The company I work for also does these traps but all you get is an email that let's you know it was a trap and goes over a few tips. If you never fall in a trap, you either get to take a shorten annual security training or skip the training. If you fail some number of traps you have to retake the full course.

The traps seem to come when we are all super busy - in an effort to make sure we stay vigilant.

I was pretty annoyed with the whole process until recently. I got a really well disguised phishing email on my personal account - stuff I learned in the corporate training probably saved my butt (and my personal computer).

We started out with the friendly, informative mock phishing e-mails, but have moved into the punishment mode and even worse my employer’s IT has gotten downright evil in their mock phishing. I got nailed earlier this year but listen to this bullshit. The nearest emergency exit was temporarily closed because the window washers were washing directly above it (multistory building). Soon after building services e-mail went out, the IT asshole who does mock phishing (located is in my building) sends out a separate e-mail with a link to a temporary emergency egress floor plan. I clicked it, had to have a sit down with my boss, and now am on a list where if I fail another one I lose Internet access (I work on industry committees so I need it and without it my performance will suffer which will affect salary).

quote:

I clicked it, had to have a sit down with my boss, and now am on a list where if I fail another one I lose Internet access (I work on industry committees so I need it and without it my performance will suffer which will affect salary).

^^^^
I do not think I could have ever lasted in the corporate world with that kind of foolishness. Being self employed at times is difficult and challenging, but not in that stupid kind of a way.

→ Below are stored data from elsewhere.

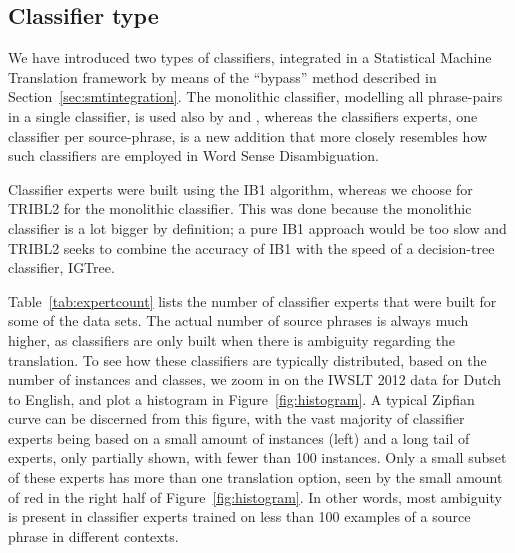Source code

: \subsection{Classifier type}
\label{sec:typeopt}

We have introduced two types of classifiers, integrated in a Statistical
Machine Translation framework by means of the ``bypass'' method described in
Section~\ref{sec:smtintegration}. The monolithic classifier, modelling all phrase-pairs
in a single classifier, is used also by \cite{Stroppa+07} and
\cite{Rejwanul+11}, whereas the classifiers experts, one classifier per
source-phrase, is a new addition that more closely resembles how such
classifiers are employed in Word Sense Disambiguation.

Classifier experts were built using the IB1 algorithm, whereas we choose for
TRIBL2 for the monolithic classifier. This was done because the monolithic
classifier is a lot bigger by definition; a pure IB1 approach would be too slow
and TRIBL2 seeks to combine the accuracy of IB1 with the speed of a
decision-tree classifier, IGTree.

Table~\ref{tab:expertcount} lists the number of classifier experts that were
built for some of the data sets. The actual number of source phrases is always
much higher, as classifiers are only built when there is ambiguity regarding
the translation. To see how these classifiers are typically distributed, based
on the number of instances and classes, we zoom in on the IWSLT 2012 data for
Dutch to English, and plot a histogram in
Figure~\ref{fig:histogram}. A typical Zipfian curve can be discerned from
this figure, with the vast majority of classifier experts being based
on a small amount of instances (left) and a long tail of experts, only
partially shown, with fewer than 100 instances. Only a small subset of
these experts has more than one translation option, seen by the small
amount of red in the right half of Figure~\ref{fig:histogram}. In
other words, most ambiguity is present in classifier experts trained on less than
100 examples of a source phrase in different contexts.

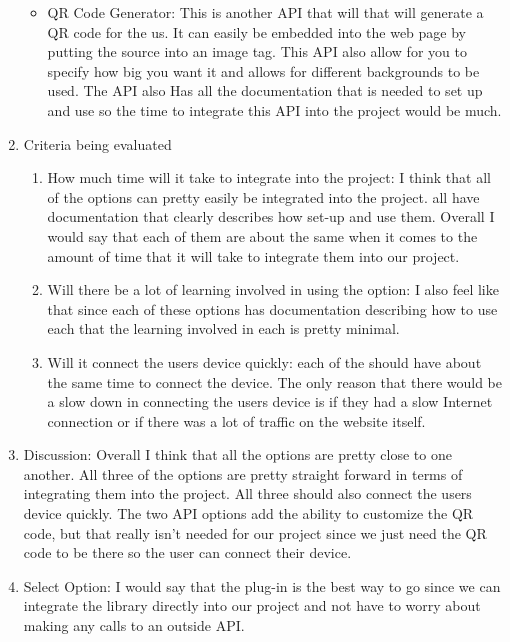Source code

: \documentclass[letterpaper, 10pt, draftclsnofoot, compsoc, onecolumn]{IEEEtran}
\begin{document}
\begin{enumerate}
\begin{itemize}
					\item QR Code Generator: This is another API that will that will generate a QR code for the us. It can easily be embedded into the web page by putting the 
					source into an image tag. This API also allow for you to specify how big you want it and allows for different backgrounds to be used. The API also Has all
					the documentation that is needed to set up and use so the time to integrate this API into the project would be much.  
			\end{itemize}
			\item{Criteria being evaluated}
				\begin{enumerate}
					\item How much time will it take to integrate into the project: I think that all of the options can pretty easily be integrated into the project. all have 
					documentation that clearly describes how set-up and use them. Overall I would say that each of them are about the same when it comes to the 
					amount of time that it will take to integrate them into our project.  
					\item Will there be a lot of learning involved in using the option: I also feel like that since each of these options has documentation describing how to 
					use each that the learning involved in each is pretty minimal. 
					\item Will it connect the users device quickly: each of the should have about the same time to connect the device. The only reason that there would be a 
					slow down in connecting the users device is if they had a slow Internet connection or if there was a lot of traffic on the website itself. 
				\end{enumerate}
			\item{Discussion:} Overall I think that all the options are pretty close to one another. All three of the options are pretty straight forward in terms of integrating them
			into the project.  All three should also connect the users device quickly. The two API options add the ability to customize the QR code, but that really isn't needed for 
			our project since we just need the QR code to be there so the user can connect their device. 
			\item{Select Option:} I would say that the plug-in is the best way to go since we can integrate the library directly into our project and not have to worry about making 
			any calls to an outside API. 
		\end{enumerate}
\end{document}
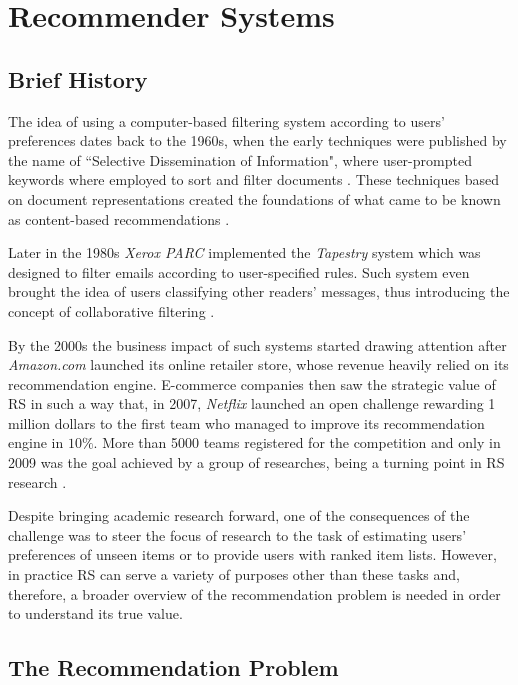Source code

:\section{Recommender Systems}

\subsection{Brief History}

    The idea of using a computer-based filtering system according to users' preferences dates back to 
    the 1960s, when the early techniques were published by the name of ``Selective Dissemination of Information", 
    where user-prompted keywords where employed to sort and filter documents \cite{1963SDI}. These techniques 
    based on document representations created the foundations of what came to be known as 
    content-based recommendations \cite{2016BeyondMatrixCompletion}. 

    Later in the 1980s \textit{Xerox PARC} implemented the \textit{Tapestry} system which was designed to 
    filter emails according to user-specified rules. Such system even brought the idea of users 
    classifying other readers' messages, thus introducing the concept of collaborative filtering
    \cite{2016BeyondMatrixCompletion}.

    By the 2000s the business impact of such systems started drawing attention after 
    \textit{Amazon.com} launched its online retailer store, whose revenue heavily 
    relied on its recommendation engine. E-commerce companies then saw 
    the strategic value of RS in such a way that, in 2007, \textit{Netflix} launched an open challenge 
    rewarding 1 million dollars to the first team who managed to improve its recommendation engine in 
    $10 \%$. More than 5000 teams registered for the competition and only in 2009 was the goal achieved 
    by a group of researches, being a turning point in RS research \cite{2007TheNetflixPrize}.
    
    Despite bringing academic research forward, one of the consequences of the challenge was to steer 
    the focus of research to the task of estimating users' preferences of unseen items or to provide users with 
    ranked item lists. However, in practice RS can serve a variety of purposes other than these tasks and, 
    therefore, a broader overview of the recommendation problem is needed in order to understand its 
    true value.

  \subsection{The Recommendation Problem}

Reminds me of a Catholic boarding school.

quote:

Originally posted by tatortodd:
…. and now am on a list where if I fail another one I lose Internet access (I work on industry committees so I need it and without it my performance will suffer which will affect salary).

Your guy sounds like a handful. Have you asked your boss if others are having similar challenges (is the naughty list full of names)? Maybe your boss has a suggested approach that would help.

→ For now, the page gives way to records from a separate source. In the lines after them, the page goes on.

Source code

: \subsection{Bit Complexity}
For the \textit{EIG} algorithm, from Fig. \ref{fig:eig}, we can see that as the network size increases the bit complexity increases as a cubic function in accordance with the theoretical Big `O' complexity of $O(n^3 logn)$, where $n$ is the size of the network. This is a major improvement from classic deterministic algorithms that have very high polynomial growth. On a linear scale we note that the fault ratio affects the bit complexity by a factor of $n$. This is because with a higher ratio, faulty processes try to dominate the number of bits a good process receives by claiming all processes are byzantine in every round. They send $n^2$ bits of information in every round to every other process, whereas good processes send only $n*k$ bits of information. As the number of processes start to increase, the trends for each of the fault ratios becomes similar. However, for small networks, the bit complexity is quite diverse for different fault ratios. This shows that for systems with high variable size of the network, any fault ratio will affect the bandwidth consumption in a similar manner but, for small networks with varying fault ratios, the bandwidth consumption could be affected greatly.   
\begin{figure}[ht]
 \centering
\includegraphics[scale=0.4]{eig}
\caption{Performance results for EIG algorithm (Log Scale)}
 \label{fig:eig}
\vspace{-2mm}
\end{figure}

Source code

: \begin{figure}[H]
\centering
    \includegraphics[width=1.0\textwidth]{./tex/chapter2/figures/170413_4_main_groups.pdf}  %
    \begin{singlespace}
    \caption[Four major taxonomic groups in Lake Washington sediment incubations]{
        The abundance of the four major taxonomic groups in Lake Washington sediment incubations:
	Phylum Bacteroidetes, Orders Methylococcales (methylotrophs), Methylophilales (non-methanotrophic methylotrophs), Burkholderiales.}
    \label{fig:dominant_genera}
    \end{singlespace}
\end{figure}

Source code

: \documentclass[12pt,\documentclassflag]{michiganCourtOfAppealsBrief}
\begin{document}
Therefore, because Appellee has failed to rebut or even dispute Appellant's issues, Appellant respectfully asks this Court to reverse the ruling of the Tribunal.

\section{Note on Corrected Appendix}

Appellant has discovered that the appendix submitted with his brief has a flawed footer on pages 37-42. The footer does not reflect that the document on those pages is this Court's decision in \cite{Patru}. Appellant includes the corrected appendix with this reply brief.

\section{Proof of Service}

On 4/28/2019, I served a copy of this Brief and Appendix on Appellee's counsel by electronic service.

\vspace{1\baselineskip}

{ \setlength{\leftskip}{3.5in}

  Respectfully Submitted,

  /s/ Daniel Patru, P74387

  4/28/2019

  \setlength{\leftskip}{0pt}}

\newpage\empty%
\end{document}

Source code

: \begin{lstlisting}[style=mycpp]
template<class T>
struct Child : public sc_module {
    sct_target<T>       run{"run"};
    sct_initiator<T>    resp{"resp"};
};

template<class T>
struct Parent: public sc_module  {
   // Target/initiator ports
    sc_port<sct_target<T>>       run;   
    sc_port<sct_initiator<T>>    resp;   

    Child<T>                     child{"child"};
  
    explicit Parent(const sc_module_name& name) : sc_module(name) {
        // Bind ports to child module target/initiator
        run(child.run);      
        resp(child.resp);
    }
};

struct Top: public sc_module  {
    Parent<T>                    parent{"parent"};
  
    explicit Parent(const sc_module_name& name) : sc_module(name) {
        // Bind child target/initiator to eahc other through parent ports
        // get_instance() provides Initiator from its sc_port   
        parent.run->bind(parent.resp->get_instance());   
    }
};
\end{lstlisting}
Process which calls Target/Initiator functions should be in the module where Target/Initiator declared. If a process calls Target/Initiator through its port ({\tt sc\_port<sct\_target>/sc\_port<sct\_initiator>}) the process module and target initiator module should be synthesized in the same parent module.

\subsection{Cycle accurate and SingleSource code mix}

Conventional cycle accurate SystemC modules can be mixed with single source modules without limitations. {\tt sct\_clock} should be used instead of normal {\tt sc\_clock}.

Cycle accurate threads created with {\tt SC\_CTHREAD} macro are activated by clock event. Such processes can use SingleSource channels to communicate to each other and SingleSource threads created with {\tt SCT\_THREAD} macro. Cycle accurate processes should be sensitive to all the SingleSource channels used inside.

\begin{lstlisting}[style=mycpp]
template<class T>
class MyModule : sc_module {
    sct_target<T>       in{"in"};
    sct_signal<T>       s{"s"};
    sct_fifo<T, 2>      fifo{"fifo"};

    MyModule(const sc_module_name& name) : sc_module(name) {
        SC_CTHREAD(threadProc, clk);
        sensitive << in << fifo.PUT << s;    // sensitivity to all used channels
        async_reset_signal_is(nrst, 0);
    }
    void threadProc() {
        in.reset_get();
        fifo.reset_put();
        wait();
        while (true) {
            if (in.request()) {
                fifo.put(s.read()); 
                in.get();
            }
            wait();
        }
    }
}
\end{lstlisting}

Also, can you send suspected phishing emails to IT and have them check them? If yes, flood the guy with every marketing spam email you get.

We click two buttons and the email is routed to IT to be checked.

So I'm clear, I don't try to flood our IT group. But maybe you would want to flood your guy.

Based on your questions, you're thinking of a much smaller company. My boss only gets an e-mail when one of his direct reports fails a mock phishing attack (i.e. he wouldn't see the actual list).

As far as clicking to report suspected spam, one button brings up a window where you're asked why you're submitting and a few radio buttons such as whether or not you clicked the link/attachment. After clicking the submit button you hear back at some random, unpredictable time period.

Trust me, I report every unexpected external e-mail that our spam filter doesn't quarantine. One reason is I've received some very good actual phishing attempts including a vendor hacked and supposedly someone I worked with several years prior sent an e-mail with an attachment. It looked odd so I reported it and sure enough the attachment was malware.

quote:

Originally posted by tatortodd:
I clicked it, had to have a sit down with my boss, and now am on a list where if I fail another one I lose Internet access (I work on industry committees so I need it and without it my performance will suffer which will affect salary).

WTF?!

That's like 5 years ago in terms of what companies do. How about the company do something instead of playing games with its employees.

One company I worked for (which I think is a better strategy) is that emails that come from outside are marked on the subject as being from an external source as a warning.

After a break of a couple of days I got another one yesterday, this one from "US Bank." Again, no account with them. As for those of you whose employers play chickenshit mind-fuck games with you, I'm glad I don't have your jobs.